The new faces also fit the bill perfectly. After being initially skeptical about Shia LaBeouf jumping aboard the Indy train as the suspected heir to this billion-dollar entity, I was pleasantly surprised at his performance. Hell, I may even watch the next edition when LaBeouf takes the reins and Ford is relegated to the role of Sean Connery. LaBeouf possesses the same innate wit and sarcasm as the old man while still managing to charm the pants off anyone he comes across. Cate Blanchett is also an intriguing villain and a formidable adversary for the good doctor. It was a nice casting job plugging her in here as the underhanded commie. Karen Allen made an effective return and neatly ties together some of the other new pieces.
You may notice there isn’t a whole lot here about the plot itself. But what do you actually need to know that couldn’t be surmised from the previous films? Indy is better than ever, wiser with age, and the chase for the elusive “crystal skull” will pit them against some badass commies and into some devastating situations.

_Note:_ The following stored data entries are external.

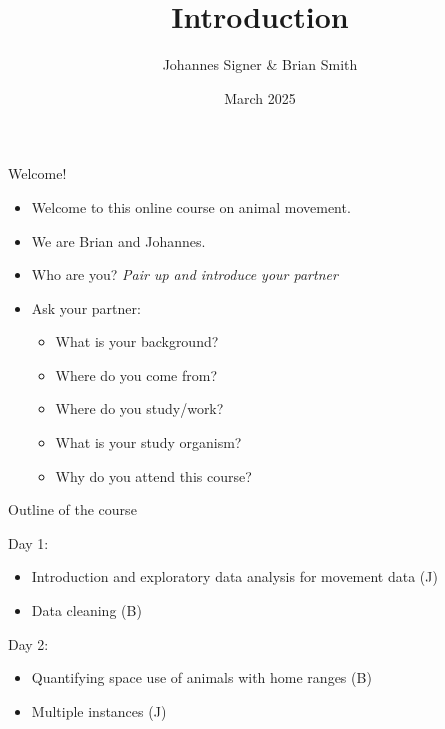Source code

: \documentclass[ignorenonframetext,,t]{beamer}
\title{Introduction}
\author{Johannes Signer \& Brian Smith}
\date{March 2025}
\providecommand{\tightlist}{%
\setlength{\itemsep}{0pt}\setlength{\parskip}{0pt}}
\providecommand{\tightlist}{%
\setlength{\itemsep}{0pt}\setlength{\parskip}{0pt}}
\renewcommand{\tightlist}{\setlength{\itemsep}{1.4ex}\setlength{\parskip}{0pt}}
\begin{document}
\frame{\titlepage}



\begin{frame}{Welcome!}
\label{welcome}
\begin{itemize}
\item
  Welcome to this online course on animal movement.
\item
  We are Brian and Johannes.
\item
  Who are you? \emph{Pair up and introduce your partner}
\item
  Ask your partner:

  \begin{itemize}
  \tightlist
  \item
    What is your background?
  \item
    Where do you come from?
  \item
    Where do you study/work?
  \item
    What is your study organism?
  \item
    Why do you attend this course?
  \end{itemize}
\end{itemize}
\end{frame}

\begin{frame}{Outline of the course}
\label{outline-of-the-course}
\begin{block}{Day 1:}
\label{day-1}
\begin{itemize}
\tightlist
\item
  Introduction and exploratory data analysis for movement data (J)
\item
  Data cleaning (B)
\end{itemize}
\end{block}

\begin{block}{Day 2:}
\label{day-2}
\begin{itemize}
\tightlist
\item
  Quantifying space use of animals with home ranges (B)
\item
  Multiple instances (J)
\end{itemize}
\end{block}
\end{frame}
\end{document}
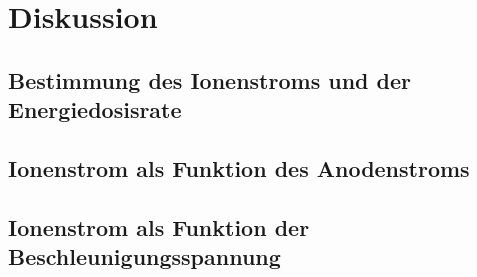 \section{Diskussion}
\label{sec:Diskussion}

\subsection{Bestimmung des Ionenstroms und der Energiedosisrate}


\subsection{Ionenstrom als Funktion des Anodenstroms}

\subsection{Ionenstrom als Funktion der Beschleunigungsspannung}
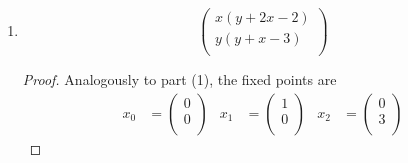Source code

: \documentclass[../psets.tex]{subfiles}
\begin{document}
\begin{enumerate}
\begin{enumerate}
\begin{proof}
\begin{align*}
\begin{pmatrix}
                    0 & -2\\
                \end{pmatrix}&
                A_2 &=
                \begin{pmatrix}
                    1 & 0\\
                    0 & -2\\
                \end{pmatrix}
            \end{align*}
            Since these are all diagonal matrices, the eigenvalues can be read off the diagonal without further manipulation. Since all eigenvalues of $A_1,A_2$ are negative,
            \begin{equation*}
                \boxed{x_0,x_1\text{ are asymptotically stable.}}
            \end{equation*}
            Since one eigenvalue of $A_2$ is positive,
            \begin{equation*}
                \boxed{x_2\text{ is not even Lyapunov stable.}}
            \end{equation*}
        \end{proof}
        \item 
        \begin{equation*}
            \begin{pmatrix}
                x(y+2x-2)\\
                y(y+x-3)\\
            \end{pmatrix}
        \end{equation*}
        \begin{proof}
            Analogously to part (1), the fixed points are
            \begin{align*}
                x_0 &=
                \begin{pmatrix}
                    0\\
                    0\\
                \end{pmatrix}&
                x_1 &=
                \begin{pmatrix}
                    1\\
                    0\\
                \end{pmatrix}&
                x_2 &=
                \begin{pmatrix}
                    0\\
                    3\\

\end{pmatrix}
\end{align*}
\end{proof}
\end{enumerate}
\end{enumerate}
\end{document}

As if you needed to know, Indy will take care of business as always and yet still manage to keep you on the edge of your seat. If that’s not enough to get you to the theater, then don’t bother.
While it wouldn’t be true to form if I allowed this review to conclude without some kind of criticism, it is nothing more than nitpicking at best. But there is no way The Movie Mind will toe the line and bow at the feet of the Lucas and Spielberg thrones like all the other drones without some kind of parting verbal-wedgie. The film could have gotten by on even less CGI (Computer Generated Graphics), even though they did their best to stay true to its roots and use as many real stunts as possible. I guess there also could have been a little bit less “supernatural” and more reliance on the good old fashioned Commies…and how about letting me drink a soda from any fast food joint in the world without Indy’s mug glaring back at me? I think the results will show this will go down as one of the most financially successful films ever created. And in a startling turn of events in the Hollywood landscape, it will actually deserve to be.

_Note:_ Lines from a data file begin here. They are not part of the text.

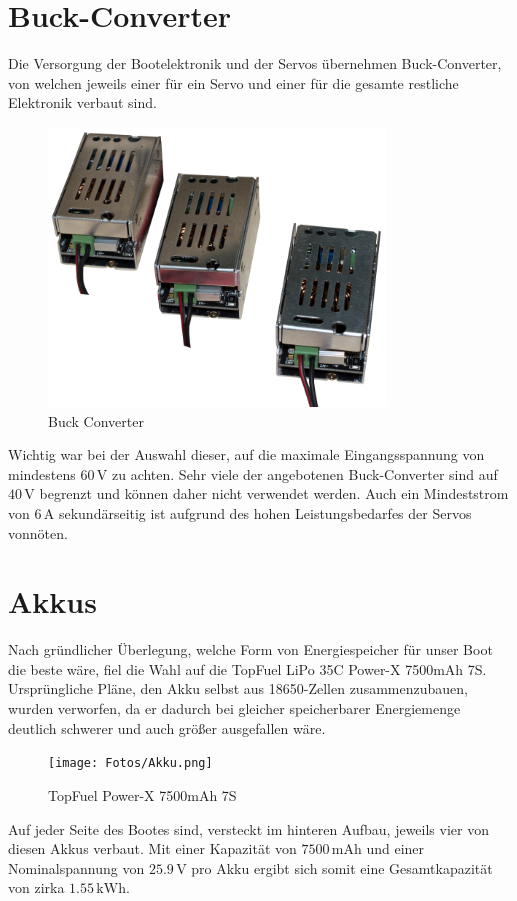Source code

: \section{Buck-Converter}
Die Versorgung der Bootelektronik und der Servos übernehmen Buck-Converter, von welchen jeweils einer für ein Servo und einer für die gesamte restliche Elektronik verbaut sind.
\begin{figure}[h]
    \centering
    \includegraphics[width=0.8\textwidth]{Fotos/Buck_Converter.png}
    \caption{Buck Converter}
\end{figure}

Wichtig war bei der Auswahl dieser, auf die maximale Eingangsspannung von mindestens $60\,\mathrm{V}$ zu achten. Sehr viele der angebotenen Buck-Converter sind auf $40\,\mathrm{V}$ begrenzt und können daher nicht verwendet werden.
Auch ein Mindeststrom von $6\,\mathrm{A}$ sekundärseitig ist aufgrund des hohen Leistungsbedarfes der Servos vonnöten. 
\newpage

\section{Akkus \label{sec:Akkus}}
Nach gründlicher Überlegung, welche Form von Energiespeicher für unser Boot die beste wäre, fiel die Wahl auf die TopFuel LiPo 35C Power-X 7500mAh 7S.
Ursprüngliche Pläne, den Akku selbst aus 18650-Zellen zusammenzubauen, wurden verworfen, da er dadurch bei gleicher speicherbarer Energiemenge deutlich schwerer und auch größer ausgefallen wäre.
\begin{figure}[h]
    \centering
    \texttt{[image: Fotos/Akku.png]}
    \caption{TopFuel Power-X 7500mAh 7S}
\end{figure}

Auf jeder Seite des Bootes sind, versteckt im hinteren Aufbau, jeweils vier von diesen Akkus verbaut. Mit einer Kapazität von $7500\,\textrm{mAh}$ und einer Nominalspannung von $25.9\,\mathrm{V}$ pro Akku ergibt sich somit eine Gesamtkapazität von zirka $1.55\,\mathrm{kWh}$.

\newpage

Interesting Cameo Appearance: Neil Flynn (aka “The Janitor” from the hilarious show, Scrubs) as Smith, a government agent who thinks Indy may be a commie.
Mutt Williams: You know for an old man you ain’t bad in a fight.
Indiana Jones: Thanks.
Mutt Williams: What are you, like 80?
Mutt Williams: You’re a teacher?
Indiana Jones: Part-time.
Agent Irina Spalko: You fight like a young man; eager to start and quick to finish.
Indiana Jones: I have a bad feeling about this.
Indiana Jones: Your name is Mutt? What kind of name is that?
Mutt Williams: The kind I chose, you gotta problem with that?
Agent Irina Spalko: No defiant last words, Dr. Jones?
Indiana Jones: I like Ike.
Indiana Jones: Their treasure wasn’t gold, it was knowledge. Knowledge was their treasure.
Marion Ravenwood: You must have had plenty of relationships between the years.
Indiana Jones: Yeah, they all had the same problem … they weren’t you.
Indiana Jones: So what are you, some kind of… triple agent?
Mac: Nah. I just lied about being a double.